3) La storia come storicità del reale. Nei Problemi fondamentali della filosofia (trad. it. di E. Fongaro), Nishida afferma che «chiunque ha una biografia». Considerazione a tutta prima piuttosto banale ma che, se letta alla luce dei punti 1 e 2, presenta una dirompenza enorme per le nostre ontologie. Si avvicina certo alla storicità esistenzialista, di cui è risaputo l’interesse ermeneutico antiontologico dei suoi interpreti, specialmente francesi (per i tedeschi Jaspers e Heidegger il discorso si discosta notevolmente), non perdendo, però, quello spessore filosofico connaturato all’assegnazione della centralità della logica come moto del reale stesso. Si può affermare che per il filosofo nipponico avere una biografia significhi essere una biografia, essere un fenomeno vivente che a partire dal presente – categoria fondamentale per l’intero pensiero Orientale – si estende nelle direzioni contrapposte di passato e futuro, del comprensibile di diritto e dell’incomprensibile di fatto. Avere una biografia è quindi essere tridimensionale, è essere quello spessore che impedisce di fluidificare nel flusso continuo dello scorrere impetuoso l’individuo che verrebbe, così, meno. Avere una biografia è essere plastico, è essere quella plasticità che fa sì che ci si riconosca grazie allo scorrere temporale.
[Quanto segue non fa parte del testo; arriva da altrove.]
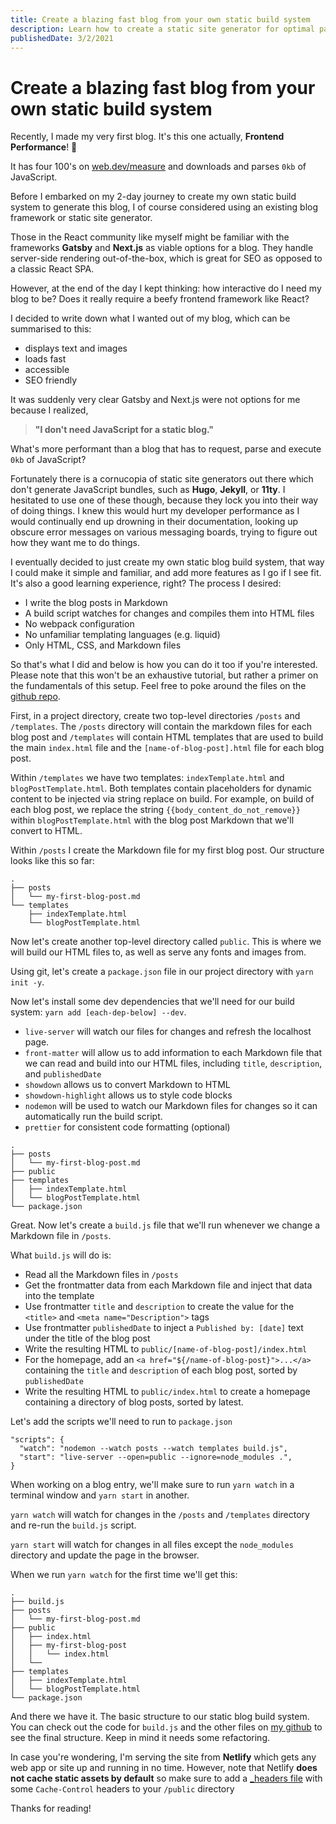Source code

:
 ```yaml
---
title: Create a blazing fast blog from your own static build system
description: Learn how to create a static site generator for optimal page and developer performance.
publishedDate: 3/2/2021
---
```


# Create a blazing fast blog from your own static build system

Recently, I made my very first blog. It's this one actually, **Frontend Performance**! 🎉

It has four 100's on [web.dev/measure](https://web.dev/measure/) and downloads and parses `0kb` of JavaScript.

Before I embarked on my 2-day journey to create my own static build system to generate this blog, I of course considered using an existing blog framework or static site generator.

Those in the React community like myself might be familiar with the frameworks **Gatsby** and **Next.js** as viable options for a blog. They handle server-side rendering out-of-the-box, which is great for SEO as opposed to a classic React SPA.

However, at the end of the day I kept thinking: how interactive do I need my blog to be? Does it really require a beefy frontend framework like React?

I decided to write down what I wanted out of my blog, which can be summarised to this:

- displays text and images
- loads fast
- accessible
- SEO friendly

It was suddenly very clear Gatsby and Next.js were not options for me because I realized, 

> **"I don't need JavaScript for a static blog."**

What's more performant than a blog that has to request, parse and execute `0kb` of JavaScript?

Fortunately there is a cornucopia of static site generators out there which don't generate JavaScript bundles, such as **Hugo**, **Jekyll**, or **11ty**. I hesitated to use one of these though, because they lock you into their way of doing things. I knew this would hurt my developer performance as I would continually end up drowning in their documentation, looking up obscure error messages on various messaging boards, trying to figure out how they want me to do things.

I eventually decided to just create my own static blog build system, that way I could make it simple and familiar, and add more features as I go if I see fit. It's also a good learning experience, right? The process I desired:

- I write the blog posts in Markdown
- A build script watches for changes and compiles them into HTML files
- No webpack configuration
- No unfamiliar templating languages (e.g. liquid)
- Only HTML, CSS, and Markdown files

So that's what I did and below is how you can do it too if you're interested. Please note that this won't be an exhaustive tutorial, but rather a primer on the fundamentals of this setup. Feel free to poke around the files on the [github repo](https://github.com/sdennett55/dev_blog).

First, in a project directory, create two top-level directories `/posts` and `/templates`. The `/posts` directory will contain the markdown files for each blog post and `/templates` will contain HTML templates that are used to build the main `index.html` file and the `[name-of-blog-post].html` file for each blog post. 

Within `/templates` we have two templates: `indexTemplate.html` and `blogPostTemplate.html`. Both templates contain placeholders for dynamic content to be injected via string replace on build. For example, on build of each blog post, we replace the string `{{body_content_do_not_remove}}` within `blogPostTemplate.html` with the blog post Markdown that we'll convert to HTML.

Within `/posts` I create the Markdown file for my first blog post. Our structure looks like this so far:

```
.
├── posts
│   └── my-first-blog-post.md
└── templates
    ├── indexTemplate.html
    └── blogPostTemplate.html
```

Now let's create another top-level directory called `public`. This is where we will build our HTML files to, as well as serve any fonts and images from.

Using git, let's create a `package.json` file in our project directory with `yarn init -y`.

Now let's install some dev dependencies that we'll need for our build system: `yarn add [each-dep-below] --dev`.

- `live-server` will watch our files for changes and refresh the localhost page.
- `front-matter` will allow us to add information to each Markdown file that we can read and build into our HTML files, including `title`, `description`, and `publishedDate`
- `showdown` allows us to convert Markdown to HTML
- `showdown-highlight` allows us to style code blocks
- `nodemon` will be used to watch our Markdown files for changes so it can automatically run the build script.
- `prettier` for consistent code formatting (optional) 

```
.
├── posts
│   └── my-first-blog-post.md
├── public
├── templates
│   ├── indexTemplate.html
│   └── blogPostTemplate.html
└── package.json
```

Great. Now let's create a `build.js` file that we'll run whenever we change a Markdown file in `/posts`.

What `build.js` will do is:

- Read all the Markdown files in `/posts` 
- Get the frontmatter data from each Markdown file and inject that data into the template 
- Use frontmatter `title` and `description` to create the value for the `<title>` and `<meta name="Description">` tags
- Use frontmatter `publishedDate` to inject a `Published by: [date]` text under the title of the blog post
- Write the resulting HTML to `public/[name-of-blog-post]/index.html`
- For the homepage, add an `<a href="${/name-of-blog-post}">...</a>` containing the `title` and `description` of each blog post, sorted by `publishedDate`
- Write the resulting HTML to `public/index.html` to create a homepage containing a directory of blog posts, sorted by latest. 

Let's add the scripts we'll need to run to `package.json`

```
"scripts": {
  "watch": "nodemon --watch posts --watch templates build.js",
  "start": "live-server --open=public --ignore=node_modules .",
}
```

When working on a blog entry, we'll make sure to run `yarn watch` in a terminal window and `yarn start` in another.

`yarn watch` will watch for changes in the `/posts` and `/templates` directory and re-run the `build.js` script.

`yarn start` will watch for changes in all files except the `node_modules` directory and update the page in the browser.

When we run `yarn watch` for the first time we'll get this:

```
.
├── build.js
├── posts
│   └── my-first-blog-post.md
├── public
│   ├── index.html
│   ├── my-first-blog-post
│   │   └── index.html
│   └── 
├── templates
│   ├── indexTemplate.html
│   └── blogPostTemplate.html
└── package.json
```

And there we have it. The basic structure to our static blog build system. You can check out the code for `build.js` and the other files on [my github](https://github.com/sdennett55/dev_blog) to see the final structure. Keep in mind it needs some refactoring.

In case you're wondering, I'm serving the site from **Netlify** which gets any web app or site up and running in no time. However, note that Netlify **does not cache static assets by default** so make sure to add a [_headers file](https://github.com/sdennett55/dev_blog/blob/main/public/_headers) with some `Cache-Control` headers to your `/public` directory

Thanks for reading!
Ecco alcune suggestioni, piccole divagazioni non scientifiche che richiedono di essere formalizzate e vagliate da approfonditi studi, questi sì a carattere scientifico. Ho voluto però mettere in luce alcuni tratti del pensiero di Kitarō Nishida che affrontano tematiche universalmente filosofiche e che, grazie alla peculiarità della loro formazione, sono integrabili nel nostro universo di pensiero. Non si tratta di considerarle dei correttivi o dei dispositivi utili all’emendazione di “bug argomentativi”, ma una ulteriore fonte dalla quale attingere l’acqua di un’eterna problematica: perché l’ordine e non il caos?